J Behav Ther Exp Psychiatry ; 51: 1-9, 2016 Jun.
Article in English | MEDLINE | ID: mdl-26613193

ABSTRACT

BACKGROUND AND OBJECTIVES: Suicidal behaviour has proved to be difficult to predict, due in part to the particular limitations of introspection within suicidality. In an effort to overcome this, recent research has demonstrated the utility of indirect measures of "implicit" attitudes within the study of suicidality.
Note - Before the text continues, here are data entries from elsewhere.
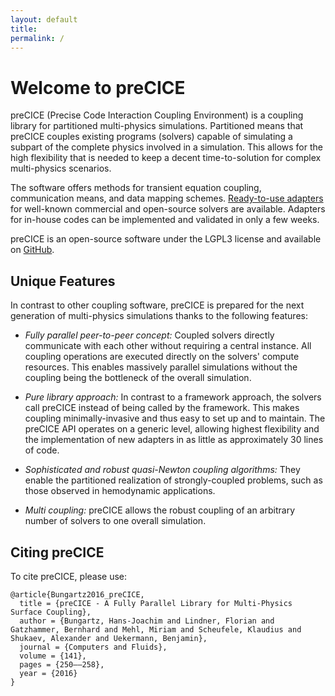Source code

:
 ```yaml
---
layout: default
title:
permalink: /
---
```



# Welcome to preCICE
preCICE (Precise Code Interaction Coupling Environment) is a coupling library for partitioned multi-physics simulations. Partitioned means that preCICE couples existing programs (solvers) capable of simulating a subpart of the complete physics involved in a simulation. This allows for the high flexibility that is needed to keep a decent time-to-solution for complex multi-physics scenarios. 

The software offers methods for transient equation coupling, communication means, and data mapping schemes. [Ready-to-use adapters](http://www.precice.org/codes) for well-known commercial and open-source solvers are available. Adapters for in-house codes can be implemented and validated in only a few weeks.

preCICE is an open-source software under the LGPL3 license and available on [GitHub](https://github.com/precice/precice). 

## Unique Features 

In contrast to other coupling software, preCICE is prepared for the next generation of multi-physics simulations thanks to the following features:

+ *Fully parallel peer-to-peer concept:* Coupled solvers directly communicate with each other without requiring a central instance. All coupling operations are executed directly on the solvers' compute resources. This enables massively parallel simulations without the coupling being the bottleneck of the overall simulation. 

+ *Pure library approach:* In contrast to a framework approach, the solvers call preCICE instead of being called by the framework. This makes coupling minimally-invasive and thus easy to set up and to maintain. The preCICE API operates on a generic level, allowing highest flexibility and the implementation of new adapters in as little as approximately 30 lines of code. 

+ *Sophisticated and robust quasi-Newton coupling algorithms:* They enable the partitioned realization of strongly-coupled problems, such as those  observed in hemodynamic applications.

+ *Multi coupling:* preCICE allows the robust coupling of an arbitrary number of solvers to one overall simulation. 

## Citing preCICE
To cite preCICE, please use:

    @article{Bungartz2016_preCICE,
      title = {preCICE - A Fully Parallel Library for Multi-Physics Surface Coupling},
      author = {Bungartz, Hans-Joachim and Lindner, Florian and Gatzhammer, Bernhard and Mehl, Miriam and Scheufele, Klaudius and Shukaev, Alexander and Uekermann, Benjamin},
      journal = {Computers and Fluids},
      volume = {141},
      pages = {250––258},
      year = {2016}
    }
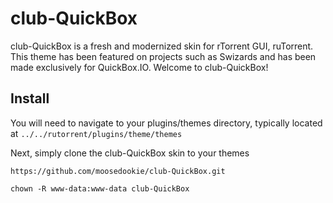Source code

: # club-QuickBox
club-QuickBox is a fresh and modernized skin for rTorrent GUI, ruTorrent. This theme has been featured on projects such as Swizards and has been made exclusively for QuickBox.IO. Welcome to club-QuickBox!

## Install

You will need to navigate to your plugins/themes directory, typically located at ```../../rutorrent/plugins/theme/themes```

Next, simply clone the club-QuickBox skin to your themes
```
https://github.com/moosedookie/club-QuickBox.git
```
```
chown -R www-data:www-data club-QuickBox
```
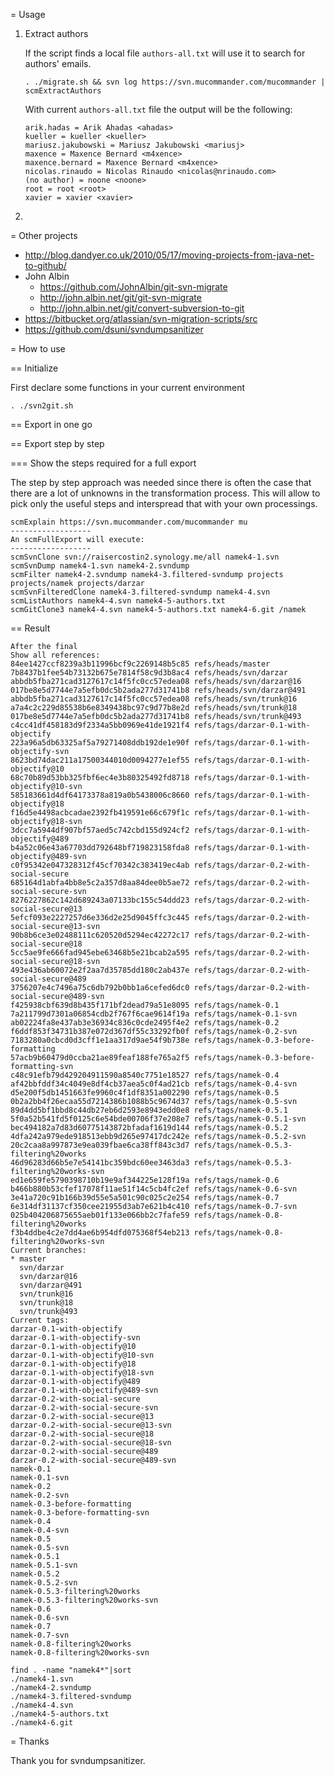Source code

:= Usage

1. Extract authors

	If the script finds a local file `authors-all.txt` will use it to search for authors' emails.

	```
	. ./migrate.sh && svn log https://svn.mucommander.com/mucommander | scmExtractAuthors
	```
	

	With current `authors-all.txt` file the output will be the following:

	```
	arik.hadas = Arik Ahadas <ahadas>
	kueller = kueller <kueller>
	mariusz.jakubowski = Mariusz Jakubowski <mariusj>
	maxence = Maxence Bernard <m4xence>
	maxence.bernard = Maxence Bernard <m4xence>
	nicolas.rinaudo = Nicolas Rinaudo <nicolas@nrinaudo.com>
	(no author) = noone <noone>
	root = root <root>
	xavier = xavier <xavier>
	```

2. 

= Other projects

- http://blog.dandyer.co.uk/2010/05/17/moving-projects-from-java-net-to-github/
- John Albin
  - https://github.com/JohnAlbin/git-svn-migrate
  - http://john.albin.net/git/git-svn-migrate
  - http://john.albin.net/git/convert-subversion-to-git
- https://bitbucket.org/atlassian/svn-migration-scripts/src
- https://github.com/dsuni/svndumpsanitizer

= How to use

== Initialize

First declare some functions in your current environment

	. ./svn2git.sh

== Export in one go


== Export step by step

=== Show the steps required for a full export

The step by step approach was needed since there is often the case that there are a lot of unknowns in the transformation process.
This will allow to pick only the useful steps and interspread that with your own processings.

	scmExplain https://svn.mucommander.com/mucommander mu
	------------------
	An scmFullExport will execute:
	------------------
	scmSvnClone svn://raisercostin2.synology.me/all namek4-1.svn
	scmSvnDump namek4-1.svn namek4-2.svndump
	scmFilter namek4-2.svndump namek4-3.filtered-svndump projects projects/namek projects/darzar
	scmSvnFilteredClone namek4-3.filtered-svndump namek4-4.svn
	scmListAuthors namek4-4.svn namek4-5-authors.txt
	scmGitClone3 namek4-4.svn namek4-5-authors.txt namek4-6.git /namek


== Result

	After the final 
	Show all references:
	84ee1427ccf8239a3b11996bcf9c2269148b5c85 refs/heads/master
	7b8437b1fee54b73132b675e7814f58c9d3b8ac4 refs/heads/svn/darzar
	abbdb5fba271cad3127617c14f5fc0cc57edea08 refs/heads/svn/darzar@16
	017be8e5d7744e7a5efb0dc5b2ada277d31741b8 refs/heads/svn/darzar@491
	abbdb5fba271cad3127617c14f5fc0cc57edea08 refs/heads/svn/trunk@16
	a7a4c2c229d85538b6e8349438bc97c9d77b8e2d refs/heads/svn/trunk@18
	017be8e5d7744e7a5efb0dc5b2ada277d31741b8 refs/heads/svn/trunk@493
	c4cc41df458183d9f2334a5bb0969e41de1921f4 refs/tags/darzar-0.1-with-objectify
	223a96a5db63325af5a79271408ddb192de1e90f refs/tags/darzar-0.1-with-objectify-svn
	8623bd74dac211a17500344010d0094277e1ef55 refs/tags/darzar-0.1-with-objectify@10
	68c70b89d53bb325fbf6ec4e3b80325492fd8718 refs/tags/darzar-0.1-with-objectify@10-svn
	585183661d4df64173378a819a0b5438006c8660 refs/tags/darzar-0.1-with-objectify@18
	f16d5e4498acbcadae2392fb419591e66c679f1c refs/tags/darzar-0.1-with-objectify@18-svn
	3dcc7a5944df907bf57aed5c742cbd155d924cf2 refs/tags/darzar-0.1-with-objectify@489
	b4a52c06e43a67703dd792648bf719823158fda8 refs/tags/darzar-0.1-with-objectify@489-svn
	c0f95342e047328312f45cf70342c383419ec4ab refs/tags/darzar-0.2-with-social-secure
	685164d1abfa4bb8e5c2a357d8aa84dee0b5ae72 refs/tags/darzar-0.2-with-social-secure-svn
	8276227862c142d689243a07133bc155c54ddd23 refs/tags/darzar-0.2-with-social-secure@13
	5efcf093e2227257d6e336d2e25d9045ffc3c445 refs/tags/darzar-0.2-with-social-secure@13-svn
	90b8b6ce3e02488111c620520d5294ec42272c17 refs/tags/darzar-0.2-with-social-secure@18
	5cc5ae9fe666fad945ebe63468b5e21bcab2a595 refs/tags/darzar-0.2-with-social-secure@18-svn
	493e436ab60072e2f2aa7d35785dd180c2ab437e refs/tags/darzar-0.2-with-social-secure@489
	3756207e4c7496a75c6db792b0bb1a6cefed6dc0 refs/tags/darzar-0.2-with-social-secure@489-svn
	f425938cbf639d8b435f171bf2dead79a51e8095 refs/tags/namek-0.1
	7a211799d7301a06854cdb2f767f6cae9614f19a refs/tags/namek-0.1-svn
	ab02224fa8e437ab3e36934c836c0cde2495f4e2 refs/tags/namek-0.2
	f6ddf853f34731b387e072d367df55c33292fb0f refs/tags/namek-0.2-svn
	7183280a0cbcd0d3cff1e1aa317d9ae54f9b738e refs/tags/namek-0.3-before-formatting
	57acb9b60479d0ccba21ae89feaf188fe765a2f5 refs/tags/namek-0.3-before-formatting-svn
	c48c91efb79d429204911590a8540c7751e18527 refs/tags/namek-0.4
	af42bbfddf34c4049e8df4cb37aea5c0f4ad21cb refs/tags/namek-0.4-svn
	d5e200f5db1451663fe9960c4f1df8351a002290 refs/tags/namek-0.5
	0b2a2bb4f26ecaa55d7214386b1088b5c9674d37 refs/tags/namek-0.5-svn
	89d4dd5bf1bbd8c44db27eb6d2593e8943edd0e8 refs/tags/namek-0.5.1
	5f0a52b541fd5f0125c6e54bde00706f37e208e7 refs/tags/namek-0.5.1-svn
	bec494182a7d83d60775143872bfadaf1619d144 refs/tags/namek-0.5.2
	4dfa242a979ede918513ebb9d265e97417dc242e refs/tags/namek-0.5.2-svn
	20c2caa8a997873e9ea039fbae6ca38ff843c3d7 refs/tags/namek-0.5.3-filtering%20works
	46d96283d66b5e7e54141bc359bdc60ee3463da3 refs/tags/namek-0.5.3-filtering%20works-svn
	ed1e659fe5790398710b19e9af344225e128f19a refs/tags/namek-0.6
	b466b880b53cfef17078f11ae51f14c5cb4fc2ef refs/tags/namek-0.6-svn
	3e41a720c91b166b39d55e5a501c90c025c2e254 refs/tags/namek-0.7
	6e314df31137cf350cee21955d3ab7e621b4c410 refs/tags/namek-0.7-svn
	025b404206875655aeb01f133e066bb2c7fafe59 refs/tags/namek-0.8-filtering%20works
	f3b4ddbe4c2e7dd4ae6b954dfd075368f54eb213 refs/tags/namek-0.8-filtering%20works-svn
	Current branches:
	* master
	  svn/darzar
	  svn/darzar@16
	  svn/darzar@491
	  svn/trunk@16
	  svn/trunk@18
	  svn/trunk@493
	Current tags:
	darzar-0.1-with-objectify
	darzar-0.1-with-objectify-svn
	darzar-0.1-with-objectify@10
	darzar-0.1-with-objectify@10-svn
	darzar-0.1-with-objectify@18
	darzar-0.1-with-objectify@18-svn
	darzar-0.1-with-objectify@489
	darzar-0.1-with-objectify@489-svn
	darzar-0.2-with-social-secure
	darzar-0.2-with-social-secure-svn
	darzar-0.2-with-social-secure@13
	darzar-0.2-with-social-secure@13-svn
	darzar-0.2-with-social-secure@18
	darzar-0.2-with-social-secure@18-svn
	darzar-0.2-with-social-secure@489
	darzar-0.2-with-social-secure@489-svn
	namek-0.1
	namek-0.1-svn
	namek-0.2
	namek-0.2-svn
	namek-0.3-before-formatting
	namek-0.3-before-formatting-svn
	namek-0.4
	namek-0.4-svn
	namek-0.5
	namek-0.5-svn
	namek-0.5.1
	namek-0.5.1-svn
	namek-0.5.2
	namek-0.5.2-svn
	namek-0.5.3-filtering%20works
	namek-0.5.3-filtering%20works-svn
	namek-0.6
	namek-0.6-svn
	namek-0.7
	namek-0.7-svn
	namek-0.8-filtering%20works
	namek-0.8-filtering%20works-svn

	find . -name "namek4*"|sort
	./namek4-1.svn
	./namek4-2.svndump
	./namek4-3.filtered-svndump
	./namek4-4.svn
	./namek4-5-authors.txt
	./namek4-6.git


= Thanks

Thank you for svndumpsanitizer.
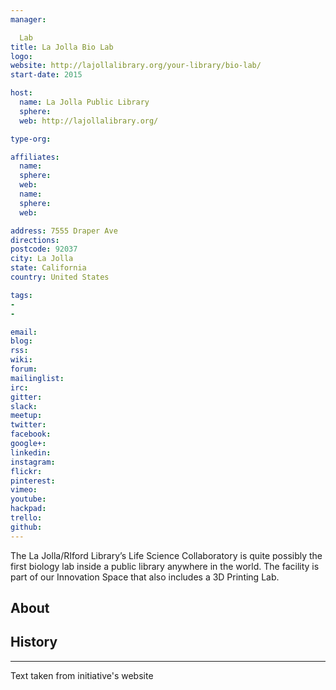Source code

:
 ```yaml
---
manager:

  Lab
title: La Jolla Bio Lab
logo:
website: http://lajollalibrary.org/your-library/bio-lab/
start-date: 2015

host:
  name: La Jolla Public Library
  sphere:
  web: http://lajollalibrary.org/

type-org:

affiliates:
  name:
  sphere:
  web:
  name:
  sphere:
  web:

address: 7555 Draper Ave
directions:
postcode: 92037
city: La Jolla
state: California
country: United States

tags:
-
-

email:
blog:
rss:
wiki:
forum:
mailinglist:
irc:
gitter:
slack:
meetup:
twitter:
facebook:
google+:
linkedin:
instagram:
flickr:
pinterest:
vimeo:
youtube:
hackpad:
trello:
github:
---
```

The La Jolla/RIford Library’s Life Science Collaboratory is quite possibly the first biology lab inside a public library anywhere in the world. The facility is part of our Innovation Space that also includes a 3D Printing Lab.

## About

## History

---
Text taken from initiative's website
However, research to date has focused predominantly on implicit self-evaluations and self-death associations. No work has examined implicit evaluations of death, despite the theoretical importance of such evaluations; "fearlessness of death" is central to both the Interpersonal Theory of Suicide and the Integrated Motivational-Volitional model of suicide.. METHODS: Twenty-three psychiatric patients with current suicidal ideation and twenty-five normative university students completed two versions of the Implicit Relational Assessment Procedure (IRAP) that targeted evaluations of death. One task specified personal death (i.e., was self-focused) and the other targeted death in the abstract. RESULTS: Self-focused evaluations of death reliably distinguished between the two groups, correctly classifying 74% of cases, but evaluations of death in the abstract did not. The suicidal group produced specific biases indicating a rejection of the negativity of death. Results are consistent with the definition of suicidality as involving a self-focused wish to die.. LIMITATIONS: For ethical reason, suicidal behaviours were not assessed in the normative group. Groups were therefore not mutually exclusive. This may have decreased the specificity of the IRAP. CONCLUSIONS: Suicidal ideation is associated with an implicit "fearlessness of death". The utility of implicit death-evaluations should therefore be considered alongside self-evaluations and self-death associations in the future..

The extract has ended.